(Exercise description)
Beginning at the line containing "Drain is a small" in the material below and ending at the line containing "MIT License. See", return each line exactly and add nothing.
::: Record excerpts :::
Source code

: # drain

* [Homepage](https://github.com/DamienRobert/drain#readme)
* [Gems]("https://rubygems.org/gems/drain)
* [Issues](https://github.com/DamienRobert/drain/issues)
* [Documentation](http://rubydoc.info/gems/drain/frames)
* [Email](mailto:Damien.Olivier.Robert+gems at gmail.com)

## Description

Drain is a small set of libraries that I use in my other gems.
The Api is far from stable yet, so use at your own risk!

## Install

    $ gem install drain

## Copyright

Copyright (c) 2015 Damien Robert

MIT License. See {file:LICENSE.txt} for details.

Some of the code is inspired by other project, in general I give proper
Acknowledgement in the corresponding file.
:::
(Exercise solution)
Drain is a small set of libraries that I use in my other gems.
The Api is far from stable yet, so use at your own risk!

## Install

    $ gem install drain

## Copyright

Copyright (c) 2015 Damien Robert

MIT License. See {file:LICENSE.txt} for details.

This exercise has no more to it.